Requirement. What follows is a set of records; restate each one word for word and drop the pictures.

Source data.

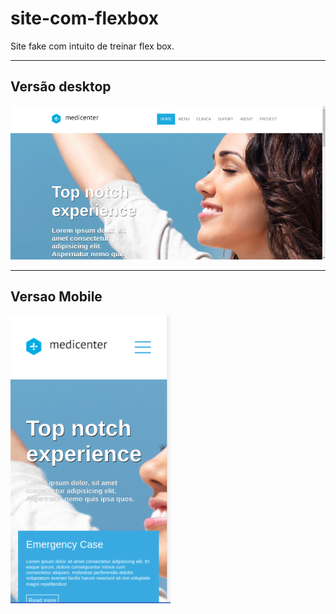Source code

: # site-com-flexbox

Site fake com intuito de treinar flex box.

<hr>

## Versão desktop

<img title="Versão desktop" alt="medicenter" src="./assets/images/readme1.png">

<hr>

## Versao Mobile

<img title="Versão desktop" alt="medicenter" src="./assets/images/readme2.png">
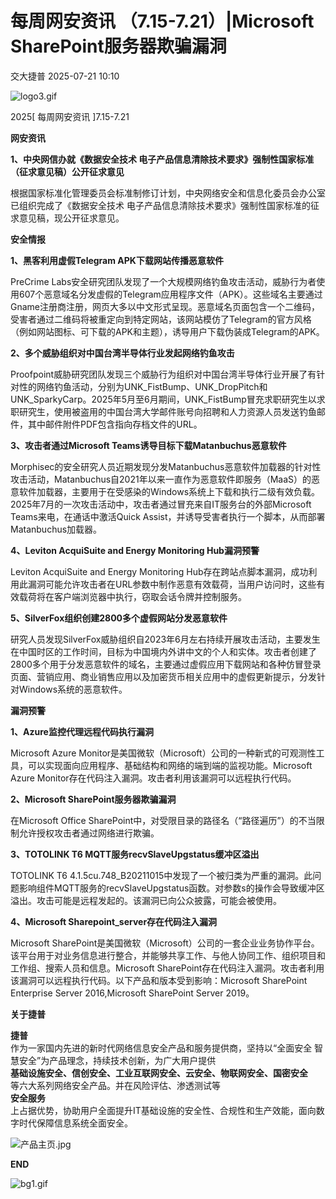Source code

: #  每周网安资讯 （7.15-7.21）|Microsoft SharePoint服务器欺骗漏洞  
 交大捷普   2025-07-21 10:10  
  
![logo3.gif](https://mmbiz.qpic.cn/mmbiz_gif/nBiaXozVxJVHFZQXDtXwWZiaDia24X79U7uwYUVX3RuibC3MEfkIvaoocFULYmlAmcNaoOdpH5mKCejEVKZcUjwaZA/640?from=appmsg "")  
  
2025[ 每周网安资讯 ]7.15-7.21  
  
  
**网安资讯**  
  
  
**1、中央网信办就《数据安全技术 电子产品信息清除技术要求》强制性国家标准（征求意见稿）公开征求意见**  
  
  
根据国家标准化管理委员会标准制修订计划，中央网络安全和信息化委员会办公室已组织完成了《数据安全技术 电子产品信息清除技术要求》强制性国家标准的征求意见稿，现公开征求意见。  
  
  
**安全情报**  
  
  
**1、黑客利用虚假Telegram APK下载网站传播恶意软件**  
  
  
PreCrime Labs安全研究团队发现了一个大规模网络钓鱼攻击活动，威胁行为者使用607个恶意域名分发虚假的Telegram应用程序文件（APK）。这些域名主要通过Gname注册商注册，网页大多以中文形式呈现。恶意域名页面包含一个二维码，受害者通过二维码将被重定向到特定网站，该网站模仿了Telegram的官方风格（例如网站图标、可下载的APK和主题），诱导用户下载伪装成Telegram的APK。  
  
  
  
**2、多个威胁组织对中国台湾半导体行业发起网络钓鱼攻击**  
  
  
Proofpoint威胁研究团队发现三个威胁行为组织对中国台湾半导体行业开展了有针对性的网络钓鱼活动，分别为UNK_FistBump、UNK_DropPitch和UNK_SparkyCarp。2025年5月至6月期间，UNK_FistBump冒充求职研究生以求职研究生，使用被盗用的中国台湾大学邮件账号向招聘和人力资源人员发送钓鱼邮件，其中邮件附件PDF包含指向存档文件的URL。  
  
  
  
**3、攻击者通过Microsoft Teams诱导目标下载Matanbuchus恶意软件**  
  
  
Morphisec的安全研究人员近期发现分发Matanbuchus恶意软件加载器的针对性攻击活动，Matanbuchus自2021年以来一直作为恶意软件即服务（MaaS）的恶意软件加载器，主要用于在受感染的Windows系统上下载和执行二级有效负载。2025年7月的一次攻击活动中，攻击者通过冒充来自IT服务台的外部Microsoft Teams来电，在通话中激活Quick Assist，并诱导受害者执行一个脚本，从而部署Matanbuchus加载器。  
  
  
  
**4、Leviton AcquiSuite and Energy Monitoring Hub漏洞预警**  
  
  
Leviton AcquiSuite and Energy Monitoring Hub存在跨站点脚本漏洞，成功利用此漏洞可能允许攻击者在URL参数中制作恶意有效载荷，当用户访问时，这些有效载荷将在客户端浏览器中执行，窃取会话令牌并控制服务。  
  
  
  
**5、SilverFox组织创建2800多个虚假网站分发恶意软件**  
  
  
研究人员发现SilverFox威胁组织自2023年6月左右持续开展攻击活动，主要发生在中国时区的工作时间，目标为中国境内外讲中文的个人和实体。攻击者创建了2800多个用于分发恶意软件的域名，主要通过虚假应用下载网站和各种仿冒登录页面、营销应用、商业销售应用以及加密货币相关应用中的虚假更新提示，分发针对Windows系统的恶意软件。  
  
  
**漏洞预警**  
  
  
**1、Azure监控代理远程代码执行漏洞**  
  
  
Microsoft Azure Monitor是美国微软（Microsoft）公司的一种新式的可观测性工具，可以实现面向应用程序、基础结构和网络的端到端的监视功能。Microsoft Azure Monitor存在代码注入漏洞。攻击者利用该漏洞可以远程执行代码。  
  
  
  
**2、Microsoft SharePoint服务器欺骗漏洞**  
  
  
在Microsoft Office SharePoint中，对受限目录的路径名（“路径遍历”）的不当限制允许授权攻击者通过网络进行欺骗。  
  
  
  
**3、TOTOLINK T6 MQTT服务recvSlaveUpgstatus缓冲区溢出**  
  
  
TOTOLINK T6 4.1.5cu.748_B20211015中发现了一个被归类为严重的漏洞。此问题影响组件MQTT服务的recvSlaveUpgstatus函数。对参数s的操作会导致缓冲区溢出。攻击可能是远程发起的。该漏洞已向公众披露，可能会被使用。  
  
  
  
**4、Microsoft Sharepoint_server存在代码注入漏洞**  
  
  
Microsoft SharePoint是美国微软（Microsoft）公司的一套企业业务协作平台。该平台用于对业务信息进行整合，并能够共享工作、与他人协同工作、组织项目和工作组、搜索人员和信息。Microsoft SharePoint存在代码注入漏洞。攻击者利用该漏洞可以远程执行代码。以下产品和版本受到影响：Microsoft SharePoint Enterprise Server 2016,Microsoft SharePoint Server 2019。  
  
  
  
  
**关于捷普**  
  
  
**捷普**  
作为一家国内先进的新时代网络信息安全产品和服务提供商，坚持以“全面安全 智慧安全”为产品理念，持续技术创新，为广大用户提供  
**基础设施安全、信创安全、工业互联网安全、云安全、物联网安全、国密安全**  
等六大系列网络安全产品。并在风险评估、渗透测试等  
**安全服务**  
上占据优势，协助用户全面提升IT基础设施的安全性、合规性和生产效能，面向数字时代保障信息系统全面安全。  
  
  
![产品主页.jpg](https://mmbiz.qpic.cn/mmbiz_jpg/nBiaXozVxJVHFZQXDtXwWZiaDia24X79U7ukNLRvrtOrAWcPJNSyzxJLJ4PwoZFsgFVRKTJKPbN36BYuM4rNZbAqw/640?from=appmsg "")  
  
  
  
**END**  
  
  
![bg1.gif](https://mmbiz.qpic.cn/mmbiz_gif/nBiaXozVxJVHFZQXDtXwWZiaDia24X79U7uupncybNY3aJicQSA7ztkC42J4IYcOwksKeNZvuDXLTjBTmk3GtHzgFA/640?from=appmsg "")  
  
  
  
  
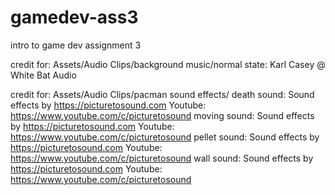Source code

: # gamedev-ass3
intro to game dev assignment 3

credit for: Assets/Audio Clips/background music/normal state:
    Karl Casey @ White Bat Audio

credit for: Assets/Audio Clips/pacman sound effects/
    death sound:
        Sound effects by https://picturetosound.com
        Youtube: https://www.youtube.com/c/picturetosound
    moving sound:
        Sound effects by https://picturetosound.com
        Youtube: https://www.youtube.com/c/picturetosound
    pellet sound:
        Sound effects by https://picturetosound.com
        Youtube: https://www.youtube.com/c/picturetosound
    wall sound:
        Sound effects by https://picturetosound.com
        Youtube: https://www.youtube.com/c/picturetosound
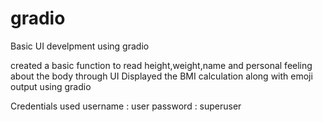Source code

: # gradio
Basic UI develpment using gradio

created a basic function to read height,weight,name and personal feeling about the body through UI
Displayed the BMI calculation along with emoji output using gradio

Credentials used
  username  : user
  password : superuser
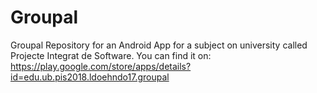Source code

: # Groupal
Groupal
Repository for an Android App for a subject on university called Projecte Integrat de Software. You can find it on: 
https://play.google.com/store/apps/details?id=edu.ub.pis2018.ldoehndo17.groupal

Solution.
Source code

: # site-com-flexbox

Site fake com intuito de treinar flex box.

<hr>

## Versão desktop

<img title="Versão desktop" alt="medicenter" src="./assets/images/readme1.png">

<hr>

## Versao Mobile

<img title="Versão desktop" alt="medicenter" src="./assets/images/readme2.png">
Source code

: #  每周网安资讯 （7.15-7.21）|Microsoft SharePoint服务器欺骗漏洞  
 交大捷普   2025-07-21 10:10  
  
![logo3.gif](https://mmbiz.qpic.cn/mmbiz_gif/nBiaXozVxJVHFZQXDtXwWZiaDia24X79U7uwYUVX3RuibC3MEfkIvaoocFULYmlAmcNaoOdpH5mKCejEVKZcUjwaZA/640?from=appmsg "")  
  
2025[ 每周网安资讯 ]7.15-7.21  
  
  
**网安资讯**  
  
  
**1、中央网信办就《数据安全技术 电子产品信息清除技术要求》强制性国家标准（征求意见稿）公开征求意见**  
  
  
根据国家标准化管理委员会标准制修订计划，中央网络安全和信息化委员会办公室已组织完成了《数据安全技术 电子产品信息清除技术要求》强制性国家标准的征求意见稿，现公开征求意见。  
  
  
**安全情报**  
  
  
**1、黑客利用虚假Telegram APK下载网站传播恶意软件**  
  
  
PreCrime Labs安全研究团队发现了一个大规模网络钓鱼攻击活动，威胁行为者使用607个恶意域名分发虚假的Telegram应用程序文件（APK）。这些域名主要通过Gname注册商注册，网页大多以中文形式呈现。恶意域名页面包含一个二维码，受害者通过二维码将被重定向到特定网站，该网站模仿了Telegram的官方风格（例如网站图标、可下载的APK和主题），诱导用户下载伪装成Telegram的APK。  
  
  
  
**2、多个威胁组织对中国台湾半导体行业发起网络钓鱼攻击**  
  
  
Proofpoint威胁研究团队发现三个威胁行为组织对中国台湾半导体行业开展了有针对性的网络钓鱼活动，分别为UNK_FistBump、UNK_DropPitch和UNK_SparkyCarp。2025年5月至6月期间，UNK_FistBump冒充求职研究生以求职研究生，使用被盗用的中国台湾大学邮件账号向招聘和人力资源人员发送钓鱼邮件，其中邮件附件PDF包含指向存档文件的URL。  
  
  
  
**3、攻击者通过Microsoft Teams诱导目标下载Matanbuchus恶意软件**  
  
  
Morphisec的安全研究人员近期发现分发Matanbuchus恶意软件加载器的针对性攻击活动，Matanbuchus自2021年以来一直作为恶意软件即服务（MaaS）的恶意软件加载器，主要用于在受感染的Windows系统上下载和执行二级有效负载。2025年7月的一次攻击活动中，攻击者通过冒充来自IT服务台的外部Microsoft Teams来电，在通话中激活Quick Assist，并诱导受害者执行一个脚本，从而部署Matanbuchus加载器。  
  
  
  
**4、Leviton AcquiSuite and Energy Monitoring Hub漏洞预警**  
  
  
Leviton AcquiSuite and Energy Monitoring Hub存在跨站点脚本漏洞，成功利用此漏洞可能允许攻击者在URL参数中制作恶意有效载荷，当用户访问时，这些有效载荷将在客户端浏览器中执行，窃取会话令牌并控制服务。  
  
  
  
**5、SilverFox组织创建2800多个虚假网站分发恶意软件**  
  
  
研究人员发现SilverFox威胁组织自2023年6月左右持续开展攻击活动，主要发生在中国时区的工作时间，目标为中国境内外讲中文的个人和实体。攻击者创建了2800多个用于分发恶意软件的域名，主要通过虚假应用下载网站和各种仿冒登录页面、营销应用、商业销售应用以及加密货币相关应用中的虚假更新提示，分发针对Windows系统的恶意软件。  
  
  
**漏洞预警**  
  
  
**1、Azure监控代理远程代码执行漏洞**  
  
  
Microsoft Azure Monitor是美国微软（Microsoft）公司的一种新式的可观测性工具，可以实现面向应用程序、基础结构和网络的端到端的监视功能。Microsoft Azure Monitor存在代码注入漏洞。攻击者利用该漏洞可以远程执行代码。  
  
  
  
**2、Microsoft SharePoint服务器欺骗漏洞**  
  
  
在Microsoft Office SharePoint中，对受限目录的路径名（“路径遍历”）的不当限制允许授权攻击者通过网络进行欺骗。  
  
  
  
**3、TOTOLINK T6 MQTT服务recvSlaveUpgstatus缓冲区溢出**  
  
  
TOTOLINK T6 4.1.5cu.748_B20211015中发现了一个被归类为严重的漏洞。此问题影响组件MQTT服务的recvSlaveUpgstatus函数。对参数s的操作会导致缓冲区溢出。攻击可能是远程发起的。该漏洞已向公众披露，可能会被使用。  
  
  
  
**4、Microsoft Sharepoint_server存在代码注入漏洞**  
  
  
Microsoft SharePoint是美国微软（Microsoft）公司的一套企业业务协作平台。该平台用于对业务信息进行整合，并能够共享工作、与他人协同工作、组织项目和工作组、搜索人员和信息。Microsoft SharePoint存在代码注入漏洞。攻击者利用该漏洞可以远程执行代码。以下产品和版本受到影响：Microsoft SharePoint Enterprise Server 2016,Microsoft SharePoint Server 2019。  
  
  
  
  
**关于捷普**  
  
  
**捷普**  
作为一家国内先进的新时代网络信息安全产品和服务提供商，坚持以“全面安全 智慧安全”为产品理念，持续技术创新，为广大用户提供  
**基础设施安全、信创安全、工业互联网安全、云安全、物联网安全、国密安全**  
等六大系列网络安全产品。并在风险评估、渗透测试等  
**安全服务**  
上占据优势，协助用户全面提升IT基础设施的安全性、合规性和生产效能，面向数字时代保障信息系统全面安全。  
  
  
![产品主页.jpg](https://mmbiz.qpic.cn/mmbiz_jpg/nBiaXozVxJVHFZQXDtXwWZiaDia24X79U7ukNLRvrtOrAWcPJNSyzxJLJ4PwoZFsgFVRKTJKPbN36BYuM4rNZbAqw/640?from=appmsg "")  
  
  
  
**END**  
  
  
![bg1.gif](https://mmbiz.qpic.cn/mmbiz_gif/nBiaXozVxJVHFZQXDtXwWZiaDia24X79U7uupncybNY3aJicQSA7ztkC42J4IYcOwksKeNZvuDXLTjBTmk3GtHzgFA/640?from=appmsg "")  
  
  
  
  
Source code

: # gamedev-ass3
intro to game dev assignment 3

credit for: Assets/Audio Clips/background music/normal state:
    Karl Casey @ White Bat Audio

credit for: Assets/Audio Clips/pacman sound effects/
    death sound:
        Sound effects by https://picturetosound.com
        Youtube: https://www.youtube.com/c/picturetosound
    moving sound:
        Sound effects by https://picturetosound.com
        Youtube: https://www.youtube.com/c/picturetosound
    pellet sound:
        Sound effects by https://picturetosound.com
        Youtube: https://www.youtube.com/c/picturetosound
    wall sound:
        Sound effects by https://picturetosound.com
        Youtube: https://www.youtube.com/c/picturetosound
Source code

: # gradio
Basic UI develpment using gradio

created a basic function to read height,weight,name and personal feeling about the body through UI
Displayed the BMI calculation along with emoji output using gradio

Credentials used
  username  : user
  password : superuser
Source code

: # Groupal
Groupal
Repository for an Android App for a subject on university called Projecte Integrat de Software. You can find it on: 
https://play.google.com/store/apps/details?id=edu.ub.pis2018.ldoehndo17.groupal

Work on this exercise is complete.